主办单位,现为美国佛罗里达诺瓦东南大学数学

作者:美高梅娱城乐平台登陆

主讲人工作单位:美国诺瓦东南大学

Conclusion

In this article we showed that the covariance matrix of observed data is directly related to a linear transformation of white, uncorrelated data. This linear transformation is completely defined by the eigenvectors and eigenvalues of the data. While the eigenvectors represent the rotation matrix, the eigenvalues correspond to the square of the scaling factor in each dimension.

职务

讲座:Eigenvalue inequalities of the product of a Hermitian matrix and a positive definite matrix

Introduction

In this article, we provide an intuitive, geometric interpretation of the covariance matrix, by exploring the relation between linear transformations and the resulting data covariance. Most textbooks explain the shape of data based on the concept of covariance matrices. Instead, we take a backwards approach and explain the concept of covariance matrices based on the shape of data.

In a previous article, we discussed the concept of variance, and provided a derivation and proof of the well known formula to estimate the sample variance. Figure 1 was used in this article to show that the standard deviation, as the square root of the variance, provides a measure of how much the data is spread across the feature space.

图片 1

Figure 1. Gaussian density function. For normally distributed data, 68% of the samples fall within the interval defined by the mean plus and minus the standard deviation.

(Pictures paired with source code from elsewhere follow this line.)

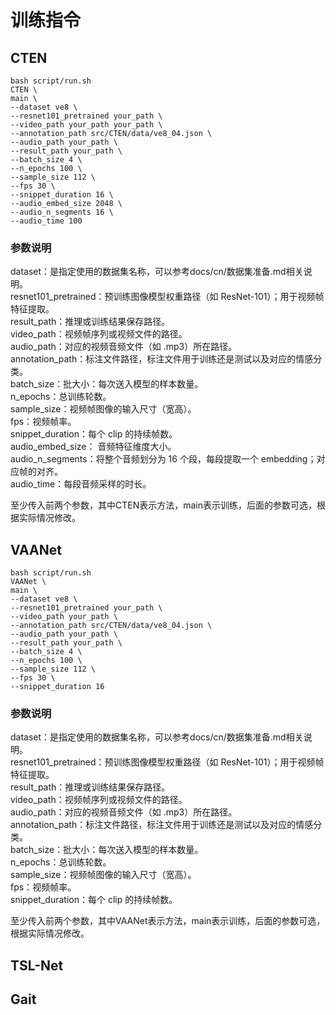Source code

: # 训练指令

## CTEN

```
bash script/run.sh 
CTEN \
main \
--dataset ve8 \
--resnet101_pretrained your_path \
--video_path your_path your_path \
--annotation_path src/CTEN/data/ve8_04.json \
--audio_path your_path \
--result_path your_path \
--batch_size 4 \
--n_epochs 100 \
--sample_size 112 \
--fps 30 \
--snippet_duration 16 \
--audio_embed_size 2048 \
--audio_n_segments 16 \
--audio_time 100
```

### 参数说明
dataset：是指定使用的数据集名称，可以参考docs/cn/数据集准备.md相关说明。\
resnet101_pretrained：预训练图像模型权重路径（如 ResNet-101）；用于视频帧特征提取。\
result_path：推理或训练结果保存路径。\
video_path：视频帧序列或视频文件的路径。\
audio_path：对应的视频音频文件（如 .mp3）所在路径。\
annotation_path：标注文件路径，标注文件用于训练还是测试以及对应的情感分类。\
batch_size：批大小：每次送入模型的样本数量。\
n_epochs：总训练轮数。\
sample_size：视频帧图像的输入尺寸（宽高）。\
fps：视频帧率。\
snippet_duration：每个 clip 的持续帧数。\
audio_embed_size： 音频特征维度大小。\
audio_n_segments：将整个音频划分为 16 个段，每段提取一个 embedding；对应帧的对齐。\
audio_time：每段音频采样的时长。

至少传入前两个参数，其中CTEN表示方法，main表示训练，后面的参数可选，根据实际情况修改。

## VAANet

```
bash script/run.sh 
VAANet \
main \
--dataset ve8 \
--resnet101_pretrained your_path \
--video_path your_path \
--annotation_path src/CTEN/data/ve8_04.json \
--audio_path your_path \
--result_path your_path \
--batch_size 4 \
--n_epochs 100 \
--sample_size 112 \
--fps 30 \
--snippet_duration 16 
```

### 参数说明
dataset：是指定使用的数据集名称，可以参考docs/cn/数据集准备.md相关说明。\
resnet101_pretrained：预训练图像模型权重路径（如 ResNet-101）；用于视频帧特征提取。\
result_path：推理或训练结果保存路径。\
video_path：视频帧序列或视频文件的路径。\
audio_path：对应的视频音频文件（如 .mp3）所在路径。\
annotation_path：标注文件路径，标注文件用于训练还是测试以及对应的情感分类。\
batch_size：批大小：每次送入模型的样本数量。\
n_epochs：总训练轮数。\
sample_size：视频帧图像的输入尺寸（宽高）。\
fps：视频帧率。\
snippet_duration：每个 clip 的持续帧数。

至少传入前两个参数，其中VAANet表示方法，main表示训练，后面的参数可选，根据实际情况修改。

## TSL-Net
## Gait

We showed that an unbiased estimator of the sample variance can be obtained by:

(1) 图片 2

However, variance can only be used to explain the spread of the data in the directions parallel to the axes of the feature space. Consider the 2D feature space shown by figure 2:

图片 3

Figure 2. The diagnoal spread of the data is captured by the covariance.

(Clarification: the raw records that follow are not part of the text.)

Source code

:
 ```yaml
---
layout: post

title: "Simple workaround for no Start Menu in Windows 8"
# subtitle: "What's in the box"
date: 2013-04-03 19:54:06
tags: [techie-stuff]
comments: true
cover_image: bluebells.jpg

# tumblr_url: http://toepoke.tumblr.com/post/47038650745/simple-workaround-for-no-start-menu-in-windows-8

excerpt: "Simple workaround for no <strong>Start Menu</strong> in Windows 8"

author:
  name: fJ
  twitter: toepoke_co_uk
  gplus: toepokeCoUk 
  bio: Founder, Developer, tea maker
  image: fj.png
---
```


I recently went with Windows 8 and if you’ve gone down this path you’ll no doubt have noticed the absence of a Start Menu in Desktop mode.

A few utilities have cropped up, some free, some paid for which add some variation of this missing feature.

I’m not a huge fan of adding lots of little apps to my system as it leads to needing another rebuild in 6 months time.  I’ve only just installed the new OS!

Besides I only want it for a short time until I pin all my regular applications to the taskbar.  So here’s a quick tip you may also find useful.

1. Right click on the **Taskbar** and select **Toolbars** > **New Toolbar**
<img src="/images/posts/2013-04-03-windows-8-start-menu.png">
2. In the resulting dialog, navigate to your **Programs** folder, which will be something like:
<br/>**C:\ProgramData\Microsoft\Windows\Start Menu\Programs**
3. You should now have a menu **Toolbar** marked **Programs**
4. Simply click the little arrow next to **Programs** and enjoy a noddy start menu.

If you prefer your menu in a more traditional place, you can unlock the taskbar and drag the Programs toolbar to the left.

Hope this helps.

For this data, we could calculate the variance 图片 4 in the x-direction and the variance图片 5 in the y-direction. However, the horizontal spread and the vertical spread of the data does not explain the clear diagonal correlation. Figure 2 clearly shows that on average, if the x-value of a data point increases, then also the y-value increases, resulting in a positive correlation. This correlation can be captured by extending the notion of variance to what is called the ‘covariance’ of the data:

(2) 图片 6

For 2D data, we thus obtain 图片 7图片 8图片 9 and 图片 10. These four values can be summarized in a matrix, called the covariance matrix:

(3) 图片 11

If x is positively correlated with y, y is also positively correlated with x. In other words, we can state that 图片 12. Therefore, the covariance matrix is always a symmetric matrix with the variances on its diagonal and the covariances off-diagonal. Two-dimensional normally distributed data is explained completely by its mean and its 图片 13 covariance matrix. Similarly, a 图片 14 covariance matrix is used to capture the spread of three-dimensional data, and a 图片 15 covariance matrix captures the spread of N-dimensional data.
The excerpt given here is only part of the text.